Der Trost und Zuspruch, den Özdemir seither einfuhr, hat aber gereicht: "Ich habe in meinem politischen Leben gelernt, dass es sich lohnt, zu kämpfen und sich von Rückschlägen nicht beirren zu lassen", so Özdemir. "Das Ergebnis des Landesparteitages in Baden-Württemberg muss ich akzeptieren." Diese Nachricht löste beim Parteirat in Berlin große kollektive Erleichterung aus. "Ich habe mich persönlich darüber gefreut, dass Cem sich nicht aus dem Konzept bringen lässt", erklärte Noch-Parteichef Reinhard Bütikofer.
Mühsam genug war die Suche nach einem Nachfolger für ihn auf dem Realoplatz neben der linken Parteichefin Claudia Roth gewesen. Das Bild, wie ein erschütterter Özdemir mit seinem Rucksack wortlos den Parteitag verließ, hatte sämtlichen Befürchtungen Nahrung gegeben, er sei nicht eben eine geborene Führungskraft. Sogar das Gerücht, wonach Fraktionschef Fritz Kuhn im Zweifel als Parteichef bereitstehe, tauchte wieder auf. Kuhn hatte Özdemir auf dem Parteitag recht auffällig nicht unterstützt.

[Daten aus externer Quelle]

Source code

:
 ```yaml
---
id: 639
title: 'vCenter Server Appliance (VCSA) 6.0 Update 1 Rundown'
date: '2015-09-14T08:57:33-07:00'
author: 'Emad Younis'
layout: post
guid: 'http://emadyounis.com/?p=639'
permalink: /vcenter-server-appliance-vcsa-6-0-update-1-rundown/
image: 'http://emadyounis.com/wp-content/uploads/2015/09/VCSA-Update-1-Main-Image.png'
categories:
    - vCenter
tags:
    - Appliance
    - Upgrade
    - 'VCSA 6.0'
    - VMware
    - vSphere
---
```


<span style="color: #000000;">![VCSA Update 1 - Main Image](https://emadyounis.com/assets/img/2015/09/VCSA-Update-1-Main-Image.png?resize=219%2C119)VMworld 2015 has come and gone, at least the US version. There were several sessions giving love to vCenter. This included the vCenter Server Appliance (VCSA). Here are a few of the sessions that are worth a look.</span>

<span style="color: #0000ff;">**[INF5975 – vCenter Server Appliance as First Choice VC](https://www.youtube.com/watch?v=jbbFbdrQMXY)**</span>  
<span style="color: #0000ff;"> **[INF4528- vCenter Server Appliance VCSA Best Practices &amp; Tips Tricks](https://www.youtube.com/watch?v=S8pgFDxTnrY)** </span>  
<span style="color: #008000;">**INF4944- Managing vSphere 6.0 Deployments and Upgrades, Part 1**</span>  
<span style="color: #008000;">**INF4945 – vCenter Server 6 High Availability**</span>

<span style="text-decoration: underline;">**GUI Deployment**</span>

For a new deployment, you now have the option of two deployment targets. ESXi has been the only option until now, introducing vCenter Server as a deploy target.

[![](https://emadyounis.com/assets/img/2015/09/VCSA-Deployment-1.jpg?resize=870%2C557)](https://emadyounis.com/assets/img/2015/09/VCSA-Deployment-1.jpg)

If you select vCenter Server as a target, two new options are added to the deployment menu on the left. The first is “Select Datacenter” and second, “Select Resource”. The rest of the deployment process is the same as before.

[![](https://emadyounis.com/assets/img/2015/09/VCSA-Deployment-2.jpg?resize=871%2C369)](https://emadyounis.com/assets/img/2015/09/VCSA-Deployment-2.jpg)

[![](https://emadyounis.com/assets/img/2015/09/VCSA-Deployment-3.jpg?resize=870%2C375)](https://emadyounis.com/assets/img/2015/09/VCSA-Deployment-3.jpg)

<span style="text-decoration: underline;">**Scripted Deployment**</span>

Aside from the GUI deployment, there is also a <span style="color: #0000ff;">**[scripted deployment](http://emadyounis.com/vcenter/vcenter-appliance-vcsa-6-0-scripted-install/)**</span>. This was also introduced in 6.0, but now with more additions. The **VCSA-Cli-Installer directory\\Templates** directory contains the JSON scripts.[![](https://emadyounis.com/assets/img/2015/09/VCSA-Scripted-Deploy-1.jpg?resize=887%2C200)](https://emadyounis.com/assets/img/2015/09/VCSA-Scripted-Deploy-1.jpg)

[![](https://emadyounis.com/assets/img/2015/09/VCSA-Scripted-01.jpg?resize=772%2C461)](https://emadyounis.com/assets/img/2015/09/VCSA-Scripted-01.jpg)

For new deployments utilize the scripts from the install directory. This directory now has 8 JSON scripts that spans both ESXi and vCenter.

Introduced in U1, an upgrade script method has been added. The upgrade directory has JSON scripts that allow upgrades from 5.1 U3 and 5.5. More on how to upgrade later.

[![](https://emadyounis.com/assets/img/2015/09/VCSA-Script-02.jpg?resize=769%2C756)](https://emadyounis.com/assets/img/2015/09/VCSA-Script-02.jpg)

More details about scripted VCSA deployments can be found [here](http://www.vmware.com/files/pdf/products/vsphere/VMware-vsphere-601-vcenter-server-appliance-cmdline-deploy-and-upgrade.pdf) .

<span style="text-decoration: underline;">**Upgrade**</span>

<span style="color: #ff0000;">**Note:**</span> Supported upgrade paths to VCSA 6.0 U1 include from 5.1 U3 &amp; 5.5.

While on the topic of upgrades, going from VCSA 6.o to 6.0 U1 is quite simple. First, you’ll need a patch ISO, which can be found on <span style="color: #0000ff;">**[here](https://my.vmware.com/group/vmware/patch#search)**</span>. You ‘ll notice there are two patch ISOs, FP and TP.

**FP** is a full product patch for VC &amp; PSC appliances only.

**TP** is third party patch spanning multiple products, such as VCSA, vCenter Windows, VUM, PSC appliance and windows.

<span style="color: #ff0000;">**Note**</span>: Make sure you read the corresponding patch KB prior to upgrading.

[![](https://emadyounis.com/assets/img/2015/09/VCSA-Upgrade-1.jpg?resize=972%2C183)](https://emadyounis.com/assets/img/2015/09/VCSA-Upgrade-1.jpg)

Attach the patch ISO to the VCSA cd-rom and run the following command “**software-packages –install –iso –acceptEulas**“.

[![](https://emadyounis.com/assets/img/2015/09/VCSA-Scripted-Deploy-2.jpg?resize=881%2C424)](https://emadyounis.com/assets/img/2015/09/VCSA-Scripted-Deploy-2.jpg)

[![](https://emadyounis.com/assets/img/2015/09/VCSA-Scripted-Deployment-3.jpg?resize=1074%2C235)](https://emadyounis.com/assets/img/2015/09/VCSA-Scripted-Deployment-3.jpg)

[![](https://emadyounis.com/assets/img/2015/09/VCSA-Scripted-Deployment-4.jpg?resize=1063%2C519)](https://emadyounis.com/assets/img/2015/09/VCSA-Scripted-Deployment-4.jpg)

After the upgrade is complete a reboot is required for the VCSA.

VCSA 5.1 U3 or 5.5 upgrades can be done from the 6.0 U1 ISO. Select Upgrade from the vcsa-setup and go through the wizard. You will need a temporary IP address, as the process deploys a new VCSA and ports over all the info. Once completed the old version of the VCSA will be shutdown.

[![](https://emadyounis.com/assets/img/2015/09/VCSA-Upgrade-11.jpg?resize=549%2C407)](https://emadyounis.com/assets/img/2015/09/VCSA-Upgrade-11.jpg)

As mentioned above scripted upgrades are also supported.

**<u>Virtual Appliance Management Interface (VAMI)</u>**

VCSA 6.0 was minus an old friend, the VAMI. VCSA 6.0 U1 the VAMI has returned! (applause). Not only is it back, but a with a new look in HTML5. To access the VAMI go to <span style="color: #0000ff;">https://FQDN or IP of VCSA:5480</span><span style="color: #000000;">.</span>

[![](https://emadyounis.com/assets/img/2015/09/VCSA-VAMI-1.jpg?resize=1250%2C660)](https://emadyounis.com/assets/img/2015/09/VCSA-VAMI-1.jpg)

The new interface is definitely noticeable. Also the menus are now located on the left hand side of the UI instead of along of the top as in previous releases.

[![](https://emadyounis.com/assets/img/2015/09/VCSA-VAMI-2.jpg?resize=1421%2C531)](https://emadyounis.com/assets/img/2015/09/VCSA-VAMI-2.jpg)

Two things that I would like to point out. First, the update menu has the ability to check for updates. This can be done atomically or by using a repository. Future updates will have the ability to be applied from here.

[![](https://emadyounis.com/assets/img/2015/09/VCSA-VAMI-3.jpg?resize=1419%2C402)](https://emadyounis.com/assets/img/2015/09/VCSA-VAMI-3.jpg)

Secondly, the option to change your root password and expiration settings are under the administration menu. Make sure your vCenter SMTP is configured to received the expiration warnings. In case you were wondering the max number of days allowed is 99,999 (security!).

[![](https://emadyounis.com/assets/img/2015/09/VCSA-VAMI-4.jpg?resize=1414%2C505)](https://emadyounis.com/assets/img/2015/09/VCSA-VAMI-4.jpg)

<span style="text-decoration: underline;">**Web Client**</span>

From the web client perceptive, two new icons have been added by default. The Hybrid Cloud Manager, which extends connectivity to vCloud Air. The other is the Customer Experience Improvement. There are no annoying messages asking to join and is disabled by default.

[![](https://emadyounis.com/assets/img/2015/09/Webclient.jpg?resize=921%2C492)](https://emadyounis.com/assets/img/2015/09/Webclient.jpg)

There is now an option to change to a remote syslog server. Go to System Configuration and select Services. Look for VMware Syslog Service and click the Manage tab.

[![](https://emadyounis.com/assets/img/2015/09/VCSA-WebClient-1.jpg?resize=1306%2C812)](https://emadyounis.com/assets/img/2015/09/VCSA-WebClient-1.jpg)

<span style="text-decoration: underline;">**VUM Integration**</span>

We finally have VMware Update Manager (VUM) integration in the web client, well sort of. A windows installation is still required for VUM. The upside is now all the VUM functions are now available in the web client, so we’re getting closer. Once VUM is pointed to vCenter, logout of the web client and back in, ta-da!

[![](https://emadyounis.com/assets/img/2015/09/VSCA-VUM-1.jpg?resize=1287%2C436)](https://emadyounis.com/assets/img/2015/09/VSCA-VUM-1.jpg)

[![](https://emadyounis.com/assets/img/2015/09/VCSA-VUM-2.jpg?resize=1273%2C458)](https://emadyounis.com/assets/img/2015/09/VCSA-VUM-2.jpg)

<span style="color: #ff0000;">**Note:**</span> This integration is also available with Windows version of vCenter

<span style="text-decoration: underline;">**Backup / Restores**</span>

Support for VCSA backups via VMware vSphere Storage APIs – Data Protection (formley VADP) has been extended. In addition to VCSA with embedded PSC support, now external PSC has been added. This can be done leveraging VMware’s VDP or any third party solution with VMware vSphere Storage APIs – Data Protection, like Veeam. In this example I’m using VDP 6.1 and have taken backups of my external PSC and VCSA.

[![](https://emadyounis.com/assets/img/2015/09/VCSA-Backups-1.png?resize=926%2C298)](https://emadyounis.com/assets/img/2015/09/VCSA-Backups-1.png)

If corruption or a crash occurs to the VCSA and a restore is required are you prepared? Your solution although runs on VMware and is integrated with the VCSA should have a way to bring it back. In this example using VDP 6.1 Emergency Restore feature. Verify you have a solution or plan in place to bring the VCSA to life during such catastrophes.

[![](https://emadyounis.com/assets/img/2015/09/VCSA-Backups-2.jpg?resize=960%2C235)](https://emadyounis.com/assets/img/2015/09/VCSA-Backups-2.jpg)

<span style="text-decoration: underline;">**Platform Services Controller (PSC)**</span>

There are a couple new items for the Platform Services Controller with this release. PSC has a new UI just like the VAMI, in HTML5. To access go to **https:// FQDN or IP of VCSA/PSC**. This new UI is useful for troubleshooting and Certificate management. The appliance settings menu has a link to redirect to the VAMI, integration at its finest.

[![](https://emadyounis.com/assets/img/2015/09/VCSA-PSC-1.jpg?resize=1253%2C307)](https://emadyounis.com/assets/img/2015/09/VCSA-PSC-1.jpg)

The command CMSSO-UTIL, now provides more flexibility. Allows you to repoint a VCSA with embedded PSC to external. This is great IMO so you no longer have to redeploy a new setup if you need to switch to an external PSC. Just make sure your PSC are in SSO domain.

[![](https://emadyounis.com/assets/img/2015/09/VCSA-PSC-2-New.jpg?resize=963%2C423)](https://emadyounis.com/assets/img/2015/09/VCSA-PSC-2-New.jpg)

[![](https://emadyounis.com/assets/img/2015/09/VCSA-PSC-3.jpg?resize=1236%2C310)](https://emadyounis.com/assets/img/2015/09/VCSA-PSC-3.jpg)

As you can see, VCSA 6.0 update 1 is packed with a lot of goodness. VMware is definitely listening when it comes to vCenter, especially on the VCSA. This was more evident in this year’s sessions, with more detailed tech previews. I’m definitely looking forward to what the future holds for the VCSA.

Beflügelt von guten Listenplätzen für ihre eigenen Leute, bliesen einige baden-württembergische Linke bereits zur ganz großen Attacke. "Es könnte sein, dass Cem Özdemir auch auf Bundesebene ein Desaster erlebt", sagte der Tübinger Winfried Hermann der taz. Die Realos sollten "besser noch einmal klug darüber nachdenken, ob Özdemir das überzeugende Angebot an die Gesamtpartei ist". Immerhin sei Özdemir nicht nur gegen ihn auf Listenplatz sechs unterlegen, sondern auch auf Platz acht gegen den Mit-Realo Alex Bonde.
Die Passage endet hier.